I woke up at 2:00 AM feeling kind of hungry. I ignored it at first but a few minutes later I knew I wouldn't get to sleep without eating anything so I went downstairs for a snack.

I looked in the fridge and the pantry.

"So many options." I very quietly said to myself.

I was sort of very hungry so I made three sandwhiches grabbed a few bags of chips and a chocolate bar and ate it all quietly in my room.

After I was finished I felt so guilty, not to mention bloated, and then I thought of a solution.

I knew it was wrong and I could damage my body badly but this was only my third time, what could go wrong?

I read in my book that some bullimics find it easier to use a tooth brush to throw up and chugged a glass of salt water. I did that and I was very surprised at how much came up. I kept shoving the end of the tooth brush down my throat until nothing but stomach acid and water came up.

I was very pleased at how well I did. I flushed the toilet and cleaned myself up and went back to my capsule. My throat hurt but I felt really good after doing that.

The next morning my stomach fell to my feet as Tasha asked me

"Chase are you feeling okay? I heard you throw up last night."

I was freaking out! She heard me! I didn't know what to say, I couldn't say anything but

"Yes I wasn't feeling well and I got sick last night, but i'm better I promise!"

It wasn't a total lie, I felt terrible after eating all that food last night so I made myself sick. Anyway she seemed to believe me so I was okay. She felt my head and said

"Alright but If you start to feel bad again tell me and I will give you some medicine."

I nodded and walked off. I didn't feel like eating anything since my little "session" so I just skipped breakfast.

I didn't eat lunch that day either. I was sort of hungry but I had no desire to eat. I kind of just did whatever and forgot about my book until I saw it in my dresser looking for a shirt. Then I had an idea!

I figured that maybe there is another book like this at the library! I got excited, I didn't know what drew me towards books like these but whatever it was, it was kind of taking over my mind.

I went back to the library and found two other books like it! I immediatley started reading one of the books and it was when I was about halfway in when I realized how late it was. Wow this day went fast, it was already 6:00 oclock.

I went home and I really didn't wanna eat but everyone sat at the table so I had no choice.

"Hey Chase, don't tell me you spent half the day at the library again! You can only read so much you know that?" Leo laughed.

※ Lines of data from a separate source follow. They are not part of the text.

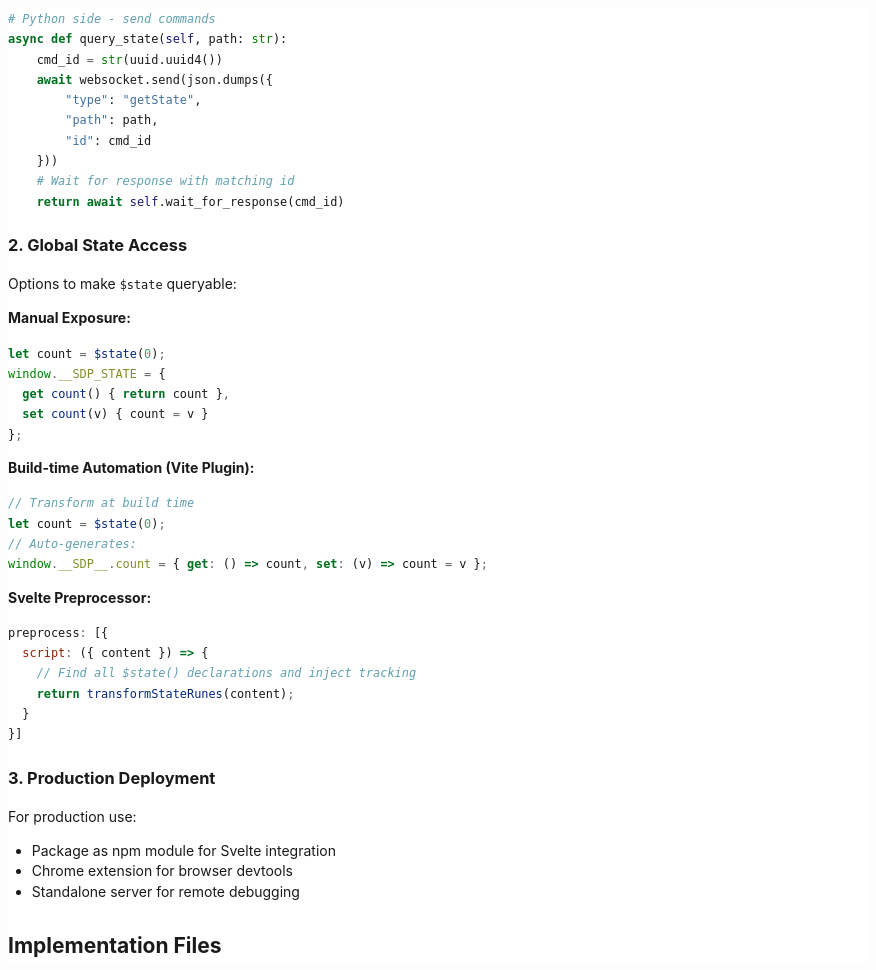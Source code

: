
 ```javascript
```

```python
# Python side - send commands
async def query_state(self, path: str):
    cmd_id = str(uuid.uuid4())
    await websocket.send(json.dumps({
        "type": "getState",
        "path": path,
        "id": cmd_id
    }))
    # Wait for response with matching id
    return await self.wait_for_response(cmd_id)
```

### 2. Global State Access

Options to make `$state` queryable:

**Manual Exposure:**
```javascript
let count = $state(0);
window.__SDP_STATE = {
  get count() { return count },
  set count(v) { count = v }
};
```

**Build-time Automation (Vite Plugin):**
```javascript
// Transform at build time
let count = $state(0);
// Auto-generates:
window.__SDP__.count = { get: () => count, set: (v) => count = v };
```

**Svelte Preprocessor:**
```javascript
preprocess: [{
  script: ({ content }) => {
    // Find all $state() declarations and inject tracking
    return transformStateRunes(content);
  }
}]
```

### 3. Production Deployment

For production use:
- Package as npm module for Svelte integration
- Chrome extension for browser devtools
- Standalone server for remote debugging

## Implementation Files
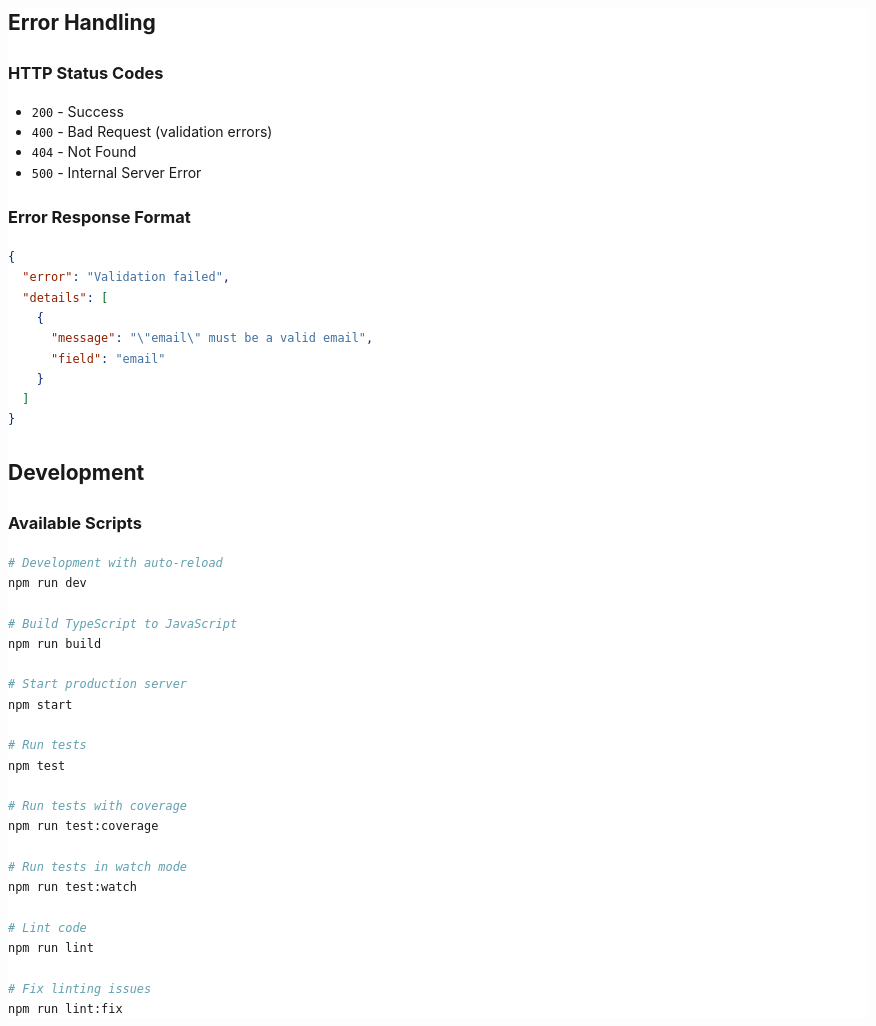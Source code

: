## Error Handling

### HTTP Status Codes

- `200` - Success
- `400` - Bad Request (validation errors)
- `404` - Not Found
- `500` - Internal Server Error

### Error Response Format

```json
{
  "error": "Validation failed",
  "details": [
    {
      "message": "\"email\" must be a valid email",
      "field": "email"
    }
  ]
}
```

## Development

### Available Scripts

```bash
# Development with auto-reload
npm run dev

# Build TypeScript to JavaScript
npm run build

# Start production server
npm start

# Run tests
npm test

# Run tests with coverage
npm run test:coverage

# Run tests in watch mode
npm run test:watch

# Lint code
npm run lint

# Fix linting issues
npm run lint:fix
```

"I just like books. Books for me is like pigzombie for you." I told him.

"What do you read anyway?" Bree asked.

"Probably geeky science stuff!" Adam teased.

"Quiet kids the the game's on." Davenport told us. I laughed a bit before realizing I had finished my plate. I should've felt satisfied, full. But I didn't I threw my plate in the sink and ran upstairs.

I turned the water on and purged again. It hurt, it was horrible, but it was good. I tried my best to throw everything up but I couldn't get the last bit out. I flushed and washed up and looked in the mirror. I thought

"What is happening to me?"

I went to my room and cried myself to sleep.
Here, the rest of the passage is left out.